Minos could not kill the Minotaur. The creature was royal by blood, whatever else it was, and killing it carried its own prohibitions. He also could not display it. What lived in his palace was the proof that his wife had been cursed, which was proof that he had failed the god, which was proof of everything he had done. The Minotaur had to disappear.
The Labyrinth Beneath Knossos
Minos turned to Daedalus again. The craftsman who had enabled the curse was now commissioned to contain its product. Perhaps that seemed fair to Minos. Perhaps he simply had no one else to ask.
Daedalus built the Labyrinth beneath the palace of Knossos - a structure so intricate in its passages and reversals that no one who entered without guidance could find the center, and no one who found the center could find the way out. Not a dungeon, exactly. Something worse: a place whose architecture itself was the trap. The Minotaur was placed inside it. The entrance was sealed.
Athens had offended Minos - his son Androgeos had died there under circumstances Minos held the Athenians responsible for - and the tribute he extracted was severe: every nine years, seven young men and seven young women, sent to Crete and put into the Labyrinth. The Minotaur waited at the center. None of them came back out.

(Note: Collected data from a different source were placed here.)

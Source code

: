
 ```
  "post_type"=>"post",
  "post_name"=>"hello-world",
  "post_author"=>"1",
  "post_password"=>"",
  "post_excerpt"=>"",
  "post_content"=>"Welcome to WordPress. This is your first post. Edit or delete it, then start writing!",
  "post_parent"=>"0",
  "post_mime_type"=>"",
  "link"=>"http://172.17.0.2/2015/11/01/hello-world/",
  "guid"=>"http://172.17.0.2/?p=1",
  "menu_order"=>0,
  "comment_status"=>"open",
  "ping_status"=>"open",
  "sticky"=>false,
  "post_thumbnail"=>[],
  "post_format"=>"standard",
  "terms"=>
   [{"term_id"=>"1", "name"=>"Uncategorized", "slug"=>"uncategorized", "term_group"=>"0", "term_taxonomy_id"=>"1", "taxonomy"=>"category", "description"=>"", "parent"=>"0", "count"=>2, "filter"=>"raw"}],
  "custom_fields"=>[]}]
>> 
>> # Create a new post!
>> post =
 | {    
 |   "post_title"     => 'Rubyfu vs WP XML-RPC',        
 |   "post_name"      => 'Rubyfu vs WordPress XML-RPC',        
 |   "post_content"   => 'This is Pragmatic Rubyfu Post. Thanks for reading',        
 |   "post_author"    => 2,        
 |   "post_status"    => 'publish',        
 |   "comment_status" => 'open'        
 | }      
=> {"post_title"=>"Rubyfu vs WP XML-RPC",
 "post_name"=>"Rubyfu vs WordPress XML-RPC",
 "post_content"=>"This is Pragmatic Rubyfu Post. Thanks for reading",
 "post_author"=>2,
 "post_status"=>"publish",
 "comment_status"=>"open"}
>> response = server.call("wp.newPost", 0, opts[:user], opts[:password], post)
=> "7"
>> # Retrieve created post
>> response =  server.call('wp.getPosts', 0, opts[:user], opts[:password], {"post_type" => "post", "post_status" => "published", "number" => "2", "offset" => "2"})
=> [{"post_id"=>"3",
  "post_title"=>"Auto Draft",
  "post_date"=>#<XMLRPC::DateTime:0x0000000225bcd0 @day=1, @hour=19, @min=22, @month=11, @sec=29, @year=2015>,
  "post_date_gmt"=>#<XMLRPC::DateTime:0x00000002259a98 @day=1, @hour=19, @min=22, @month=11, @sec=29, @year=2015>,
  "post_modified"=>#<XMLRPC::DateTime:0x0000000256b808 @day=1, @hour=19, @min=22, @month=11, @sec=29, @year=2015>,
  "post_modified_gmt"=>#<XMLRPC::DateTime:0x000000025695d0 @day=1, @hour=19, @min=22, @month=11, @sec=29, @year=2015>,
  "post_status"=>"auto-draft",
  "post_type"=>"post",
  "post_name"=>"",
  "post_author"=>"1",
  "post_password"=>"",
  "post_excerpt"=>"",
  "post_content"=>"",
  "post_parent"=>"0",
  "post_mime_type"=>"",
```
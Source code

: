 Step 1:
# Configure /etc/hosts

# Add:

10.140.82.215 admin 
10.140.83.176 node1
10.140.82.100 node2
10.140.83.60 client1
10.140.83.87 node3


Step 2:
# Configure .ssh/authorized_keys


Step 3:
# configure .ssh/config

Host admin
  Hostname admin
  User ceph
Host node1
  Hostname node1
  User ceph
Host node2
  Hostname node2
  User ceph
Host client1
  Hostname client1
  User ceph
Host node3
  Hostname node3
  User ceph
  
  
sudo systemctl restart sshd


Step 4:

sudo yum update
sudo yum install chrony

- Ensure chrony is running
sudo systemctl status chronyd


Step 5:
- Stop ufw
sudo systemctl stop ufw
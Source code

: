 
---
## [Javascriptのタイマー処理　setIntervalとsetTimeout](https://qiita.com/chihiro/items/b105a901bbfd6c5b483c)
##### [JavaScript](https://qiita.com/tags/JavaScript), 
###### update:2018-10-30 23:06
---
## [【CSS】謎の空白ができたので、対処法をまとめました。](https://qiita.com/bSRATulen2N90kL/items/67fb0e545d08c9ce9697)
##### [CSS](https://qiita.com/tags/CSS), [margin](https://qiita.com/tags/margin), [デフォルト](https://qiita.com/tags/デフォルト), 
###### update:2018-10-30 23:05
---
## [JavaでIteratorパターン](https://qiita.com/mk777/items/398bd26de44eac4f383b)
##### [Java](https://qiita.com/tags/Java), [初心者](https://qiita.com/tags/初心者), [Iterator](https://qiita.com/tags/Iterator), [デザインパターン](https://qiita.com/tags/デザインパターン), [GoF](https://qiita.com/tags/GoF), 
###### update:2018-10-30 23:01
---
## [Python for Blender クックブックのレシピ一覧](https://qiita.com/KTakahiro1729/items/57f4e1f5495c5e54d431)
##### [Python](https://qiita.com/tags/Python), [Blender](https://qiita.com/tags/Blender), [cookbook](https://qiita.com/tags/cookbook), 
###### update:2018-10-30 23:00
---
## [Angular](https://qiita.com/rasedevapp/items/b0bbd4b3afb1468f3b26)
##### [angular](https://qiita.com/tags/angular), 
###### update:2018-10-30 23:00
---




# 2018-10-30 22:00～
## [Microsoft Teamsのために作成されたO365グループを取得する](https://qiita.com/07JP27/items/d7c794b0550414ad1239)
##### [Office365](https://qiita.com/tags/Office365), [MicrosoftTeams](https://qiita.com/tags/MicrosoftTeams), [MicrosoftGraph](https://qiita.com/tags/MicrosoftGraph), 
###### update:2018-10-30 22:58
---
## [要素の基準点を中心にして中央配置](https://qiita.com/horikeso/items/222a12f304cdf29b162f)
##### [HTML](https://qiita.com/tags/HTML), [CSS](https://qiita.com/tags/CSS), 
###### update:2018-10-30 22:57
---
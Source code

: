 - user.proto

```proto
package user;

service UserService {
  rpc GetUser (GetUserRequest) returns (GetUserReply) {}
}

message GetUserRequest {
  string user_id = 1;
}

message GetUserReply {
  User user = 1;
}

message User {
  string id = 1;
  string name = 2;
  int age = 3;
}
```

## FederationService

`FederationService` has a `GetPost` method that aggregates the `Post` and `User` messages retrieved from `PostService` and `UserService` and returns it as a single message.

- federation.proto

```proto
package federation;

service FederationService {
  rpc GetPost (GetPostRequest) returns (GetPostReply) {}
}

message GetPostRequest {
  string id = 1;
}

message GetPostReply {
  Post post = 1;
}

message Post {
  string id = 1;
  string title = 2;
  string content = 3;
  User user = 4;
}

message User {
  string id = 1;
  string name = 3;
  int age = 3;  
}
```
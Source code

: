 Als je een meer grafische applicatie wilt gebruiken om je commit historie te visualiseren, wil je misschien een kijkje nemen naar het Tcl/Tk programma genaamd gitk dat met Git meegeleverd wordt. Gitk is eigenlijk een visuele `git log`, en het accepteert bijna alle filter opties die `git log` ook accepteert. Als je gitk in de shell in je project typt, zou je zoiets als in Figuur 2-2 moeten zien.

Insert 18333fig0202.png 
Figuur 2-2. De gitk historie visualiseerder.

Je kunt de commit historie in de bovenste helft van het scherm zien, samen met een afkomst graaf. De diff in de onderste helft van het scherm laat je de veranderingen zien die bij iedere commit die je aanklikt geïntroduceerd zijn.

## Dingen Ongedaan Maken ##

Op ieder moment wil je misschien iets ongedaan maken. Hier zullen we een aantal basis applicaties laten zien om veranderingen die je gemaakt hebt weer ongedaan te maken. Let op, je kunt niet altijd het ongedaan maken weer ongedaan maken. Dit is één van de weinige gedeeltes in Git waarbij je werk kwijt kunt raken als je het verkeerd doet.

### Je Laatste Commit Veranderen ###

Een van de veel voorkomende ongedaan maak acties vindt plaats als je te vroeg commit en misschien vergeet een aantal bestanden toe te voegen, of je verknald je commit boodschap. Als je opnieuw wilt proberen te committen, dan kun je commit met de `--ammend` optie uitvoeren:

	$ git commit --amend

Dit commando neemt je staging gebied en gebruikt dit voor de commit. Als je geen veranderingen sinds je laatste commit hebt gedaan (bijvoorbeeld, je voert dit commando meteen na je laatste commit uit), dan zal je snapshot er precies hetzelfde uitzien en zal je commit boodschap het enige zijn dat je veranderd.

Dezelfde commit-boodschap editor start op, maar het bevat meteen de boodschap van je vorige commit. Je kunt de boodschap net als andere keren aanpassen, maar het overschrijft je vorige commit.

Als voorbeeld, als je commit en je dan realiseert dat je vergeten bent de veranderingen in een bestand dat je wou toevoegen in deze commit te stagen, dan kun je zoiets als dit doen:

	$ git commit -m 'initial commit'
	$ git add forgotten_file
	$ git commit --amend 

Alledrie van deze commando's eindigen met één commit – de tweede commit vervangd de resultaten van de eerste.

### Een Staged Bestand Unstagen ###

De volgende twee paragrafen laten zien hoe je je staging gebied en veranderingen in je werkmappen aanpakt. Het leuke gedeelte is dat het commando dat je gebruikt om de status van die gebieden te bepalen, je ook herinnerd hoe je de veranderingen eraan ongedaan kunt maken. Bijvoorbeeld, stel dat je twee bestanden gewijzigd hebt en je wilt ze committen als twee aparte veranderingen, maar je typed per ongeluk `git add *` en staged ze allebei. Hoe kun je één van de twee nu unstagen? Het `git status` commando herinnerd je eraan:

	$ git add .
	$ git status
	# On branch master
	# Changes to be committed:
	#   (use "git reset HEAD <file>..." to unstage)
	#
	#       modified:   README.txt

This continued until Theseus of Athens volunteered to go as one of the tribute youths. He went in, and Minos’s own daughter Ariadne gave him the thread that let him trace his way back through the dark. He found the Minotaur at the heart of the maze - Asterion, the starry one - and killed him there, where no sun reached and no one would see it done. The tribute ended. The Labyrinth stood empty. Somewhere in Crete, if the ruins at Knossos are what some have claimed them to be, the passages still run beneath the earth, turning back on themselves, going nowhere in particular, designed from the start to make sure that whatever entered them stayed lost.